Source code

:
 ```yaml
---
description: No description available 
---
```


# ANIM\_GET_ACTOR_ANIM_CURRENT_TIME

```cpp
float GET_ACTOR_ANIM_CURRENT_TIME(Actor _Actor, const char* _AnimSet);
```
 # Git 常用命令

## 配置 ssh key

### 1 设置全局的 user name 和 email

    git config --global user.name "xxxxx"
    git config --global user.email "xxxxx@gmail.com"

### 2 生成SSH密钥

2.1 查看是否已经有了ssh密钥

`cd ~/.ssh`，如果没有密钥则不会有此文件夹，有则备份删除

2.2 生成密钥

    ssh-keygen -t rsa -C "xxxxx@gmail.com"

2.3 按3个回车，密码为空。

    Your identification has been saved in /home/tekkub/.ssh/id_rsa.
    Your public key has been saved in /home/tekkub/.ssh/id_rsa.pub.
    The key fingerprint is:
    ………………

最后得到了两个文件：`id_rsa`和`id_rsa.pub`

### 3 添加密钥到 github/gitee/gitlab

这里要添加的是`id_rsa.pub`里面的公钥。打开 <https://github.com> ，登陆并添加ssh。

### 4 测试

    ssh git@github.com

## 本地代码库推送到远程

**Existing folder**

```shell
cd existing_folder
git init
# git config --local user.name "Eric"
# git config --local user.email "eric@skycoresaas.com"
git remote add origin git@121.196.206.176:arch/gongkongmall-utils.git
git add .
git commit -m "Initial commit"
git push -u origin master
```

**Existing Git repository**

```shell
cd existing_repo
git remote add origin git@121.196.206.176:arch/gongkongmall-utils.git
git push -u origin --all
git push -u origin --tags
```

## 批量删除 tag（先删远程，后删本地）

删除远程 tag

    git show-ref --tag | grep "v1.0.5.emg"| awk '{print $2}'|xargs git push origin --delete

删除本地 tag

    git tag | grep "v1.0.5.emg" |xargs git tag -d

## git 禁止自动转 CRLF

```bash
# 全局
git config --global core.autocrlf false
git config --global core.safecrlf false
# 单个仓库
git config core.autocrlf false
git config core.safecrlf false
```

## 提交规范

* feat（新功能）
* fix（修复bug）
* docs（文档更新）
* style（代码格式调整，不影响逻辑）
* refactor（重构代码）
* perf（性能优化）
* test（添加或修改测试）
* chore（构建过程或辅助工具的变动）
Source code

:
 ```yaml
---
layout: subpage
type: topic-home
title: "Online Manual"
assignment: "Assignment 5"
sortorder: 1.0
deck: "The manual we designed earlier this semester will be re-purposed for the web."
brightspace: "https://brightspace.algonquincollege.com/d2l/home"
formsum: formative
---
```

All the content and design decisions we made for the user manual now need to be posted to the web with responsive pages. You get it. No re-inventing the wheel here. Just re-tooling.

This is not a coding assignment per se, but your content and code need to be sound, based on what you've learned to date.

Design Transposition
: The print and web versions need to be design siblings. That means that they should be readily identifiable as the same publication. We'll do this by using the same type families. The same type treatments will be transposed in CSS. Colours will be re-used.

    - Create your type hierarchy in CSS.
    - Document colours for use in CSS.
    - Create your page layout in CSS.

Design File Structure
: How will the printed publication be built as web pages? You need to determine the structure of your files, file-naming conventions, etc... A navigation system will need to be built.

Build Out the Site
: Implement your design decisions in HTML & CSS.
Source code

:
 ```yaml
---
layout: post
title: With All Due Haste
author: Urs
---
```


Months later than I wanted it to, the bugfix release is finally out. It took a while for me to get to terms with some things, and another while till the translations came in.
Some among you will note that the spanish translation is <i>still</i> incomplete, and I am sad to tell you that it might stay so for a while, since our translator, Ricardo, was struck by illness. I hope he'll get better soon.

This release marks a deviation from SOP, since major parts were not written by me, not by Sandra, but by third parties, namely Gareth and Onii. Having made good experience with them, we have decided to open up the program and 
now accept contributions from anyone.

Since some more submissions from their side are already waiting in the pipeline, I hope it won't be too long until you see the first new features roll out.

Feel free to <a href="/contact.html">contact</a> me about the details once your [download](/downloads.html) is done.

§ **AIM OF THE TASK**: Every line of the listing should be printed again exactly.

§ **THE ANSWER**:
Source code

:
 ```yaml
---
description: No description available 
---
```


# ANIM\_GET_ACTOR_ANIM_CURRENT_TIME

```cpp
float GET_ACTOR_ANIM_CURRENT_TIME(Actor _Actor, const char* _AnimSet);
```
 # Git 常用命令

## 配置 ssh key

### 1 设置全局的 user name 和 email

    git config --global user.name "xxxxx"
    git config --global user.email "xxxxx@gmail.com"

### 2 生成SSH密钥

2.1 查看是否已经有了ssh密钥

`cd ~/.ssh`，如果没有密钥则不会有此文件夹，有则备份删除

2.2 生成密钥

    ssh-keygen -t rsa -C "xxxxx@gmail.com"

2.3 按3个回车，密码为空。

    Your identification has been saved in /home/tekkub/.ssh/id_rsa.
    Your public key has been saved in /home/tekkub/.ssh/id_rsa.pub.
    The key fingerprint is:
    ………………

最后得到了两个文件：`id_rsa`和`id_rsa.pub`

### 3 添加密钥到 github/gitee/gitlab

这里要添加的是`id_rsa.pub`里面的公钥。打开 <https://github.com> ，登陆并添加ssh。

### 4 测试

    ssh git@github.com

## 本地代码库推送到远程

**Existing folder**

```shell
cd existing_folder
git init
# git config --local user.name "Eric"
# git config --local user.email "eric@skycoresaas.com"
git remote add origin git@121.196.206.176:arch/gongkongmall-utils.git
git add .
git commit -m "Initial commit"
git push -u origin master
```

**Existing Git repository**

```shell
cd existing_repo
git remote add origin git@121.196.206.176:arch/gongkongmall-utils.git
git push -u origin --all
git push -u origin --tags
```

## 批量删除 tag（先删远程，后删本地）

删除远程 tag

    git show-ref --tag | grep "v1.0.5.emg"| awk '{print $2}'|xargs git push origin --delete

删除本地 tag

    git tag | grep "v1.0.5.emg" |xargs git tag -d

## git 禁止自动转 CRLF

```bash
# 全局
git config --global core.autocrlf false
git config --global core.safecrlf false
# 单个仓库
git config core.autocrlf false
git config core.safecrlf false
```

## 提交规范

* feat（新功能）
* fix（修复bug）
* docs（文档更新）
* style（代码格式调整，不影响逻辑）
* refactor（重构代码）
* perf（性能优化）
* test（添加或修改测试）
* chore（构建过程或辅助工具的变动）
Source code

:
 ```yaml
---
layout: subpage
type: topic-home
title: "Online Manual"
assignment: "Assignment 5"
sortorder: 1.0
deck: "The manual we designed earlier this semester will be re-purposed for the web."
brightspace: "https://brightspace.algonquincollege.com/d2l/home"
formsum: formative
---
```

All the content and design decisions we made for the user manual now need to be posted to the web with responsive pages. You get it. No re-inventing the wheel here. Just re-tooling.

This is not a coding assignment per se, but your content and code need to be sound, based on what you've learned to date.

Design Transposition
: The print and web versions need to be design siblings. That means that they should be readily identifiable as the same publication. We'll do this by using the same type families. The same type treatments will be transposed in CSS. Colours will be re-used.

    - Create your type hierarchy in CSS.
    - Document colours for use in CSS.
    - Create your page layout in CSS.

Design File Structure
: How will the printed publication be built as web pages? You need to determine the structure of your files, file-naming conventions, etc... A navigation system will need to be built.

Build Out the Site
: Implement your design decisions in HTML & CSS.
Source code

:
 ```yaml
---
layout: post
title: With All Due Haste
author: Urs
---
```


Months later than I wanted it to, the bugfix release is finally out. It took a while for me to get to terms with some things, and another while till the translations came in.
Some among you will note that the spanish translation is <i>still</i> incomplete, and I am sad to tell you that it might stay so for a while, since our translator, Ricardo, was struck by illness. I hope he'll get better soon.

This release marks a deviation from SOP, since major parts were not written by me, not by Sandra, but by third parties, namely Gareth and Onii. Having made good experience with them, we have decided to open up the program and 
now accept contributions from anyone.

Since some more submissions from their side are already waiting in the pipeline, I hope it won't be too long until you see the first new features roll out.

Feel free to <a href="/contact.html">contact</a> me about the details once your [download](/downloads.html) is done.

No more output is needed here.